Despite George W. Bush's Sinking Katrina Polls, Hope Floats.

United States President George W. Bush visited the Storm ravaged Gulf Coast once again this week and for the first time since Hurricane Katrina struck there is evidence that the President’s repeated trips there are doing some good for his image. Surprisingly, some of those who were killed in the storm and it’s aftermath have begun to rise from the dead, apparently satisfied that Mr. Bush really does care and willing to continue their previous support for him and policies.
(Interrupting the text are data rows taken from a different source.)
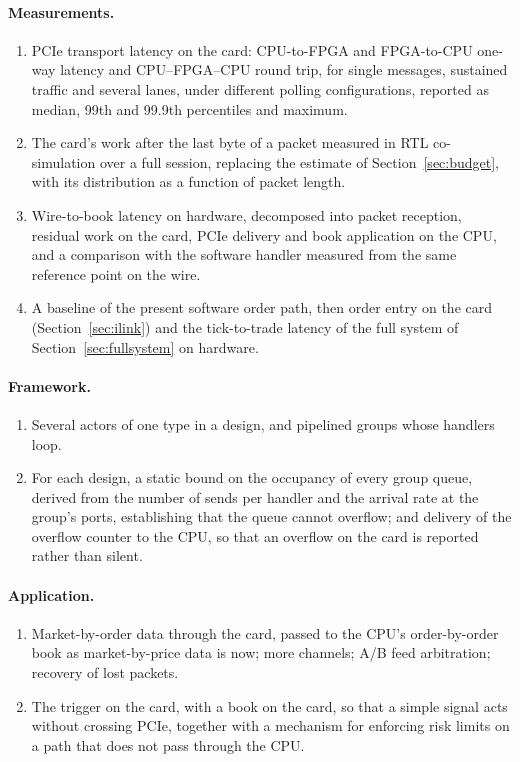 \documentclass[11pt]{article}
\begin{document}
\paragraph{Measurements.}
\begin{enumerate}[leftmargin=1.6em]
  \item PCIe transport latency on the card: CPU-to-FPGA and FPGA-to-CPU one-way
  latency and CPU--FPGA--CPU round trip, for single messages, sustained
  traffic and several lanes, under different polling configurations, reported
  as median, 99th and 99.9th percentiles and maximum.
  \item The card's work after the last byte of a packet measured in RTL
  co-simulation over a full session, replacing the estimate of
  Section~\ref{sec:budget}, with its distribution as a function of packet
  length.
  \item Wire-to-book latency on hardware, decomposed into packet reception,
  residual work on the card, PCIe delivery and book application on the CPU,
  and a comparison with the software handler measured from the same reference
  point on the wire.
  \item A baseline of the present software order path, then order entry on the
  card (Section~\ref{sec:ilink}) and the tick-to-trade latency of the full
  system of Section~\ref{sec:fullsystem} on hardware.
\end{enumerate}

\paragraph{Framework.}
\begin{enumerate}[leftmargin=1.6em]
  \item Several actors of one type in a design, and pipelined groups whose
  handlers loop.
  \item For each design, a static bound on the occupancy of every group queue,
  derived from the number of sends per handler and the arrival rate at the
  group's ports, establishing that the queue cannot overflow; and delivery of
  the overflow counter to the CPU, so that an overflow on the card is reported
  rather than silent.
\end{enumerate}

\paragraph{Application.}
\begin{enumerate}[leftmargin=1.6em]
  \item Market-by-order data through the card, passed to the CPU's
  order-by-order book as market-by-price data is now; more channels; A/B feed
  arbitration; recovery of lost packets.
  \item The trigger on the card, with a book on the card, so that a simple
  signal acts without crossing PCIe, together with a mechanism for enforcing
  risk limits on a path that does not pass through the CPU.
\end{enumerate}
\end{document}
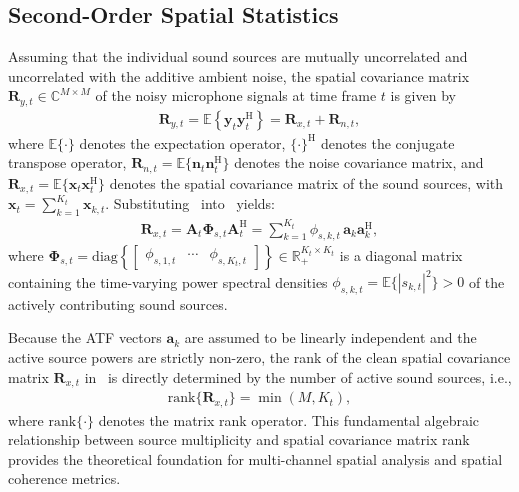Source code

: \documentclass[lettersize,journal]{IEEEtran}
\begin{document}
\subsection{Second-Order Spatial Statistics}
\label{sec:second_order_statistics}
Assuming that the individual sound sources are mutually uncorrelated and uncorrelated with the additive ambient noise, the spatial covariance matrix $\mathbf{R}_{y,t} \in \mathbb{C}^{M\times M}$ of the noisy microphone signals at time frame $t$ is given by
\begin{align}
  \mathbf{R}_{y,t} = \mathbb{E}\left\{ \mathbf{y}_t \mathbf{y}_t^{\mathrm{H}} \right\} = \mathbf{R}_{x,t} + \mathbf{R}_{n,t},
  \label{eq:cov_model}
\end{align}
where $\mathbb{E}\{\cdot\}$ denotes the expectation operator, $\{\cdot\}^{\mathrm{H}}$ denotes the conjugate transpose operator, $\mathbf{R}_{n,t} = \mathbb{E}\{\mathbf{n}_t \mathbf{n}_t^{\mathrm{H}}\}$ denotes the noise covariance matrix, and $\mathbf{R}_{x,t} = \mathbb{E}\{\mathbf{x}_t \mathbf{x}_t^{\mathrm{H}}\}$ denotes the spatial covariance matrix of the sound sources, with $\mathbf{x}_t = \sum_{k=1}^{K_t}\mathbf{x}_{k,t}$. Substituting~ into~ yields:
\begin{align}
  \mathbf{R}_{x,t} = \mathbf{A}_t \bm{\Phi}_{s,t} \mathbf{A}_t^{\mathrm{H}} = \sum_{k=1}^{K_t} \phi_{s,k,t} \, \mathbf{a}_k \mathbf{a}_k^{\mathrm{H}},
  \label{eq:clean_cov_model}
\end{align}
where $\bm{\Phi}_{s,t} = \mathrm{diag}\left\{ \begin{bmatrix} \phi_{s,1,t} & \cdots & \phi_{s,K_t,t} \end{bmatrix} \right\} \in \mathbb{R}_{+}^{K_t \times K_t}$ is a diagonal matrix containing the time-varying power spectral densities $\phi_{s,k,t} = \mathbb{E}\{|s_{k,t}|^2\} > 0$ of the actively contributing sound sources.

Because the \gls{ATF} vectors $\mathbf{a}_k$ are assumed to be linearly independent and the active source powers are strictly non-zero, the rank of the clean spatial covariance matrix $\mathbf{R}_{x,t}$ in~ is directly determined by the number of active sound sources, i.e.,
\begin{align}
  \mathrm{rank}\{\mathbf{R}_{x,t}\} = \min(M, K_t),
  \label{eq:rank_relation}
\end{align}
where $\mathrm{rank}\{\cdot\}$ denotes the matrix rank operator.
This fundamental algebraic relationship between source multiplicity and spatial covariance matrix rank provides the theoretical foundation for multi-channel spatial analysis and spatial coherence metrics.
\end{document}
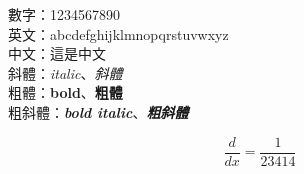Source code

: \documentclass[12pt, a4papaer, AutoFakeBold, AutoFakeSlant]{article}
\begin{document}
\justifying

數字：1234567890\\
英文：abcdefghijklmnopqrstuvwxyz\\
中文：這是中文\\
斜體：\textit{italic}、\textit{斜體}\\
粗體：\textbf{bold}、\textbf{粗體}\\
粗斜體：\textbf{\textit{bold italic}}、\textbf{\textit{粗斜體}}


\[
	\frac{d}{dx} = \frac{1}{23414}
\]
\end{document}
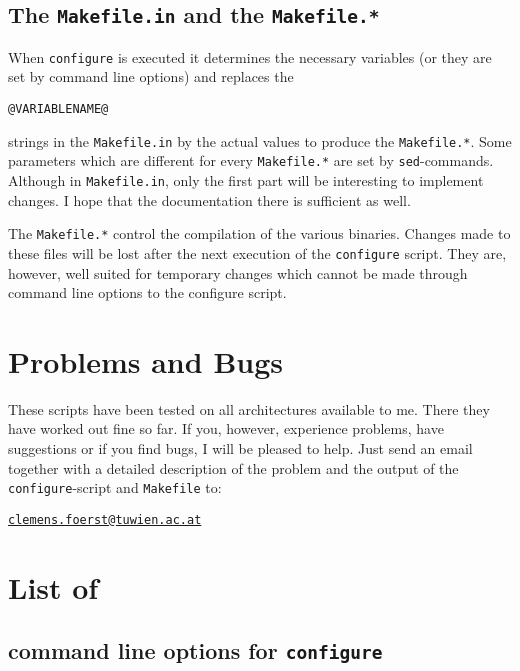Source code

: \documentclass[a4paper,10pt]{article}
\begin{document}
\subsection{The \texttt{Makefile.in} and the \texttt{Makefile.*}}

When \texttt{configure} is executed it determines the necessary variables (or
they are set by command line options) and replaces the
\begin{verbatim}
@VARIABLENAME@
\end{verbatim}
strings in the \texttt{Makefile.in} by the actual values to produce the
\texttt{Makefile.*}.  Some parameters which are different for every
\texttt{Makefile.*} are set by \texttt{sed}-commands.  Although in
\texttt{Makefile.in}, only the first part will be interesting to implement
changes.  I hope that the documentation there is sufficient as well.

The \texttt{Makefile.*} control the compilation of the various binaries.
Changes made to these files will be lost after the next execution of the
\texttt{configure} script.  They are, however, well suited for temporary
changes which cannot be made through command line options to the configure
script.




\section{Problems and Bugs}

These scripts have been tested on all architectures available to me.  There
they have worked out fine so far.  If you, however, experience problems, have
suggestions or if you find bugs, I will be pleased to help.  Just send an email
together with a detailed description of the problem and the output of the
\texttt{configure}-script and \texttt{Makefile} to:

\underline{\texttt{clemens.foerst@tuwien.ac.at}}

\clearpage
\section*{List of}

\subsection*{command line options for \texttt{configure}}
\end{document}
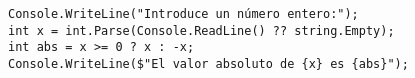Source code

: \begin{lstlisting}
Console.WriteLine("Introduce un número entero:");
int x = int.Parse(Console.ReadLine() ?? string.Empty);
int abs = x >= 0 ? x : -x;
Console.WriteLine($"El valor absoluto de {x} es {abs}");
\end{lstlisting}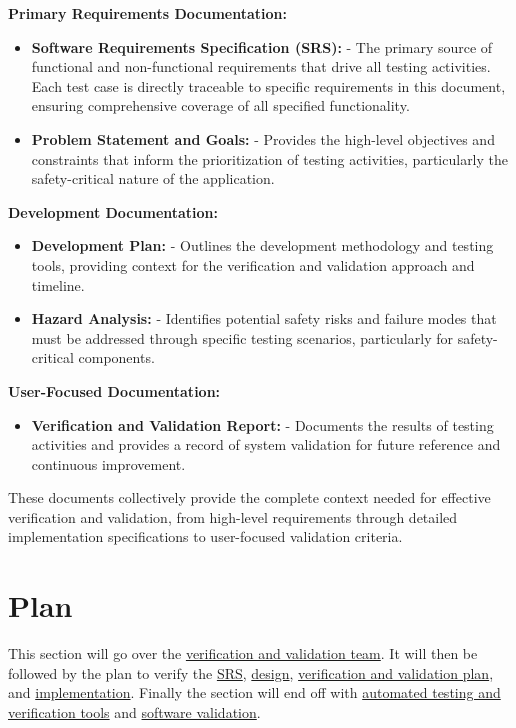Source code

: \documentclass[12pt, titlepage]{article}
\begin{document}
\textbf{Primary Requirements Documentation:}
\begin{itemize}
    \item \textbf{Software Requirements Specification (SRS):} \cite{SRS} - The primary source of functional and non-functional requirements that drive all testing activities. Each test case is directly traceable to specific requirements in this document, ensuring comprehensive coverage of all specified functionality.
    
    \item \textbf{Problem Statement and Goals:} \cite{ProblemStatement} - Provides the high-level objectives and constraints that inform the prioritization of testing activities, particularly the safety-critical nature of the application.
\end{itemize}

\textbf{Development Documentation:}
\begin{itemize}
    \item \textbf{Development Plan:} \cite{DevelopmentPlan} - Outlines the development methodology and testing tools, providing context for the verification and validation approach and timeline.
    
    \item \textbf{Hazard Analysis:} \cite{HazardAnalysis} - Identifies potential safety risks and failure modes that must be addressed through specific testing scenarios, particularly for safety-critical components.
\end{itemize}

\textbf{User-Focused Documentation:}
\begin{itemize}
    \item \textbf{Verification and Validation Report:} \cite{VnVReport} - Documents the results of testing activities and provides a record of system validation for future reference and continuous improvement.
\end{itemize}

These documents collectively provide the complete context needed for effective verification and validation, from high-level requirements through detailed implementation specifications to user-focused validation criteria.

\section{Plan}

This section will go over the \hyperref[sec:vnv_team]{verification and
validation team}. It will then be followed by the plan to verify the
\hyperref[sec:srs_verification]{SRS},
\hyperref[sec:design_verification]{design}, 
\hyperref[sec:vnv_plan_verification]{verification and validation plan}, and
\hyperref[sec:implementation_verification]{implementation}. Finally the section
will end off with 
\hyperref[sec:testing_tools]{automated testing and verification tools} and
\hyperref[sec:software_validation]{software validation}.
\end{document}
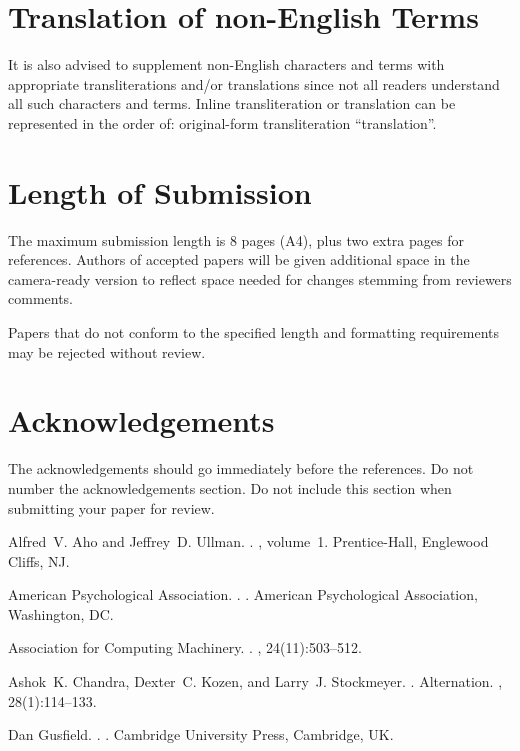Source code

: \documentclass[11pt]{article}
\begin{document}
\section{Translation of non-English Terms}

It is also advised to supplement non-English characters and terms
with appropriate transliterations and/or translations
since not all readers understand all such characters and terms.
Inline transliteration or translation can be represented in
the order of: original-form transliteration ``translation''.

\section{Length of Submission}
\label{sec:length}

The maximum submission length is 8 pages (A4), plus two extra pages for
references. Authors of accepted papers will be given additional space in
the camera-ready version to reflect space needed for changes stemming
from reviewers comments.

Papers that do not
conform to the specified length and formatting requirements may be
rejected without review.



\section*{Acknowledgements}

The acknowledgements should go immediately before the references.  Do
not number the acknowledgements section. Do not include this section
when submitting your paper for review.

%
%

\begin{thebibliography}{}

Alfred~V. Aho and Jeffrey~D. Ullman.
.
, volume~1.
\newblock Prentice-{Hall}, Englewood Cliffs, NJ.

{American Psychological Association}.
.
.
\newblock American Psychological Association, Washington, DC.

{Association for Computing Machinery}.
.
, 24(11):503--512.

Ashok~K. Chandra, Dexter~C. Kozen, and Larry~J. Stockmeyer.
.
\newblock Alternation.
,
  28(1):114--133.

Dan Gusfield.
.
.
\newblock Cambridge University Press, Cambridge, UK.

\end{thebibliography}
\end{document}

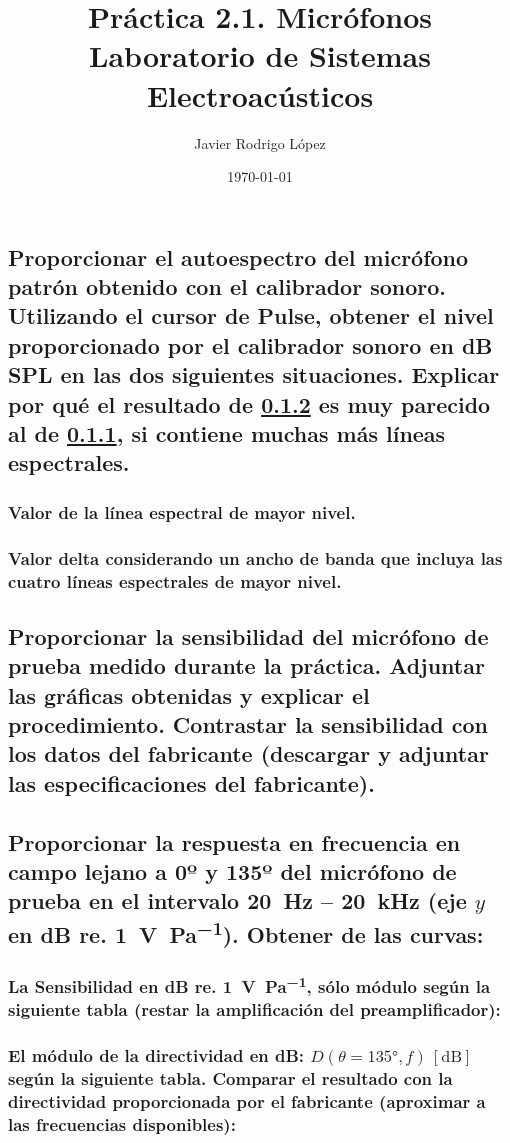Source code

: \documentclass[10pt]{article}
\title{\Huge Práctica 2.1. Micrófonos \\\huge Laboratorio de Sistemas Electroacústicos}
\author{Javier Rodrigo López}
\date{\today}
\begin{document}
\maketitle

\subsection{Proporcionar el autoespectro del micrófono patrón obtenido con el calibrador sonoro. Utilizando el cursor de Pulse, obtener el nivel proporcionado por el calibrador sonoro en dB SPL en las dos siguientes situaciones. Explicar por qué el resultado de \ref{sec:segundo} es muy parecido al de \ref{sec:primero}, si contiene muchas más líneas espectrales.}
\subsubsection{Valor de la línea espectral de mayor nivel.} \label{sec:primero}
\subsubsection{Valor delta considerando un ancho de banda que incluya las cuatro líneas espectrales de mayor nivel.} \label{sec:segundo}

\subsection{Proporcionar la sensibilidad del micrófono de prueba medido durante la práctica. Adjuntar las gráficas obtenidas y explicar el procedimiento. Contrastar la sensibilidad con los datos del fabricante (descargar y adjuntar las especificaciones del fabricante).}

\subsection{Proporcionar la respuesta en frecuencia en campo lejano a 0º y 135º del micrófono de prueba en el intervalo \qty{20}{\hertz } – \qty{20}{\kilo\hertz } (eje $y$ en dB re. \qty{1}{\volt\per\pascal}). Obtener de las curvas:}
\subsubsection{La Sensibilidad en dB re. \qty{1}{\volt\per\pascal}, sólo módulo según la siguiente tabla (restar la amplificación del preamplificador):}
\subsubsection{El módulo de la directividad en dB: $D(\theta = \ang{135}, f) \, [\unit{\dB}]$  según la siguiente tabla. Comparar el resultado con la directividad proporcionada por el fabricante (aproximar a las frecuencias disponibles):}
\end{document}
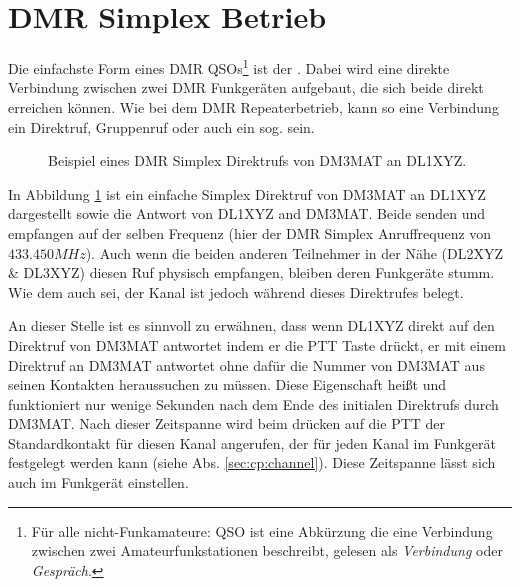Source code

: \section{DMR Simplex Betrieb} \label{sec:simplex}
Die einfachste Form eines DMR QSOs\footnote{Für alle nicht-Funkamateure: QSO ist eine Abkürzung die eine Verbindung zwischen zwei Amateurfunkstationen beschreibt, gelesen als \emph{Verbindung} oder \emph{Gespräch}.} ist der . Dabei wird eine direkte Verbindung zwischen zwei DMR Funkgeräten aufgebaut, die sich beide direkt erreichen können. Wie bei dem DMR Repeaterbetrieb, kann so eine Verbindung ein Direktruf, Gruppenruf oder auch ein sog.  sein. 

\begin{figure}[!ht]
 \centering
 \caption{Beispiel eines DMR Simplex Direktrufs von DM3MAT an DL1XYZ.} \label{fig:splxpc}
\end{figure}

In Abbildung \ref{fig:splxpc} ist ein einfache Simplex Direktruf von DM3MAT an DL1XYZ dargestellt sowie die Antwort von DL1XYZ and DM3MAT. Beide senden und empfangen auf der selben Frequenz (hier der DMR Simplex Anruffrequenz von $433.450 MHz$). Auch wenn die beiden anderen Teilnehmer in der Nähe (DL2XYZ \& DL3XYZ) diesen Ruf physisch empfangen, bleiben deren Funkgeräte stumm. Wie dem auch sei, der Kanal ist jedoch während dieses Direktrufes belegt. 

An dieser Stelle ist es sinnvoll zu erwähnen, dass wenn DL1XYZ direkt auf den Direktruf von DM3MAT antwortet indem er die PTT Taste drückt, er mit einem Direktruf an DM3MAT antwortet ohne dafür die Nummer von DM3MAT aus seinen Kontakten heraussuchen zu müssen. Diese Eigenschaft heißt  und funktioniert nur wenige Sekunden nach dem Ende des initialen Direktrufs durch DM3MAT. Nach dieser Zeitspanne wird beim drücken auf die PTT der Standardkontakt für diesen Kanal angerufen, der für jeden Kanal im Funkgerät festgelegt werden kann (siehe Abs. \ref{sec:cp:channel}). Diese Zeitspanne lässt sich auch im Funkgerät einstellen.

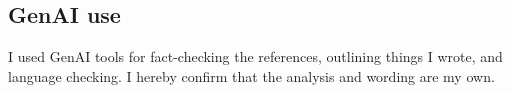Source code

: \documentclass[11pt,a4paper]{article}
\begin{document}
\subsection*{GenAI use}
I used GenAI tools for fact-checking the references, outlining things I wrote, and language checking. I hereby confirm that the analysis and wording are my own.



\end{document}
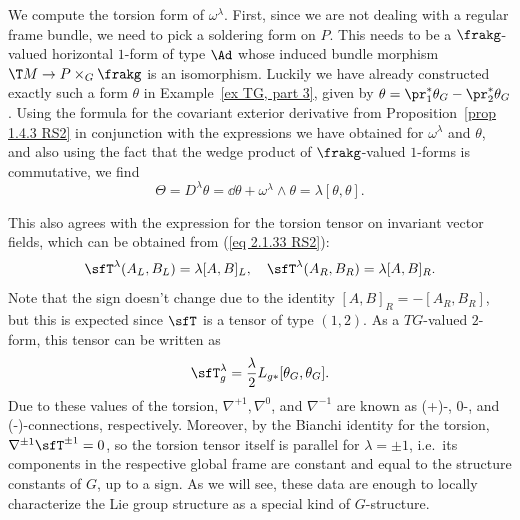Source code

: \begin{example}\label{ex connections on G, part 4}
    We compute the torsion form of $\omega^\lambda$. First, since we are not dealing with a regular frame bundle, we need to pick a soldering form on $P$. This needs to be a $\frakg$-valued horizontal $1$-form of type $\Ad$ whose induced bundle morphism $\T M\to P\times_G \frakg$ is an isomorphism. Luckily we have already constructed exactly such a form $\theta$ in Example~\ref{ex TG, part 3}, given by $\theta=\pr_1^\ast\theta_G-\pr_2^\ast\theta_G$. 
    Using the formula for the covariant exterior derivative from Proposition~\ref{prop 1.4.3 RS2} in conjunction with the expressions we have obtained for $\omega^\lambda$ and $\theta$, and also using the fact that the wedge product of $\frakg$-valued $1$-forms is commutative, we find
    \[\Theta=D^\lambda \theta=\dd \theta+\omega^\lambda\wedge \theta=\lambda[\theta,\theta].\]

    This also agrees with the expression for the torsion tensor on invariant vector fields, which can be obtained from (\ref{eq 2.1.33 RS2}):
    \[\sfT^\lambda(A_L,B_L)=\lambda[A,B]_L,\quad \sfT^\lambda(A_R,B_R)=\lambda [A,B]_R.\]
    Note that the sign doesn't change due to the identity $[A,B]_R=-[A_R,B_R]$, but this is expected since $\sfT$ is a tensor of type $(1,2)$. 
    As a $TG$-valued $2$-form, this tensor can be written as 
    \[\sfT^\lambda_g=\frac{\lambda}{2} L_{g\ast}[\theta_G,\theta_G].\label{3791731}\]
    Due to these values of the torsion, $\nabla^{+1},\nabla^0$, and $\nabla^{-1}$ are known as (+)-, 0-, and (-)-connections, respectively. 
    Moreover, by the  Bianchi identity for the torsion, $\nabla^{\pm 1}\sfT^{\pm 1}=0$, so the torsion tensor itself is parallel for $\lambda=\pm 1$, i.e.\ its components in the respective global frame are constant and equal to the structure constants of $G$, up to a sign. As we will see, these data are enough to locally characterize the Lie group structure as a special kind of $G$-structure.


\end{example}
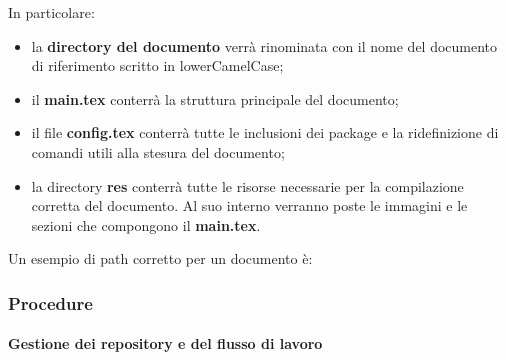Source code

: \vspace{1cm}
\noindent In particolare:
\begin{itemize}
	\item la \textbf{directory del documento} verrà rinominata con il nome del documento di riferimento scritto in lowerCamelCase;
	\item il \textbf{main.tex} conterrà la struttura principale del documento;
	\item il file \textbf{config.tex} conterrà tutte le inclusioni dei package e la ridefinizione di comandi utili alla stesura del documento;
	\item la directory \textbf{res} conterrà tutte le risorse necessarie per la compilazione corretta del documento. Al suo interno verranno poste le immagini e le sezioni che compongono il \textbf{main.tex}.
\end{itemize}
Un esempio di path corretto per un documento è:\\

\centerline{}
\vspace{0.7cm}

\subsubsection{Procedure}
\paragraph{Gestione dei repository e del flusso di lavoro}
One victim, who died on day three of the post-Katrina flooding in New Orleans, killed by a looter for a gallon of water he held and whose name is being withheld pending notification of next of kin of his coming back to life said, “I know that some of my last words were cursing the people who left me here to die of thirst in the heat and filth, but I truly believe that George Bush now really understands the problems we impoverished Blacks face, both before and after death, and I felt it was important for me to come back from the dead and give him my support.”

Another victim, who died of thirst and heat stroke on day four echoed the previous sentiment adding, “Not only is it worth coming back from death now that President Bush finally cares, it’s my understanding that this new Gulf Coast Economic Zone will be better than Heaven anyway, so what’s the point of staying dead?”

These sentiments were echoed in makeshift morgues all over the Gulf Coast Region, as hundreds of body bags began to rip open and disgorge those who had lost their lives in the post storm abandonment, their resurrections in support of Mr. Bush proving to the White House that the President might be able to get ahead of the criticism he faced while New Orleans Drowned and he did nothing.

Unnamed White House Source Wegman (Pudgy) Waterhouse, speaking on the condition of anonymity said, “I gotta admit, we were worried there for a week or two, but deep down inside we were sure that our efforts to gloss over our fatal mistakes by promising to throw cash at the survivors while at the same time ruling out a tax hike for the unaffected would bring everybody back in line. The big problem wasn’t the Immersed and Impoverished in New Orleans; after all, even if they ever did vote they’d probably go Democrat. Instead, we realized that a great many of the Washed Away in the outlying Parishes of Louisiana as well as the Drenched Dead in Alabama and the Soggy Survivors in Mississippi were a part of our Christian Base and we sure didn’t want to piss them off with the Congressional elections coming next November. By that time, George Bush plans to have not only drowned them in Katrina’s floodwaters but also buried them under a pile of cash as well. Nothing will help bring out the vote like our new “Bucks For The Base” initiative.”

Oddly, while the dead of the Gulf Coast seem to have forgiven Mr. Bush and returned to the living, some of the survivors are still upset with the President, one saying that what she once thought was a cute grin actually was the self satisfied smirk of a man who just doesn’t give a shit.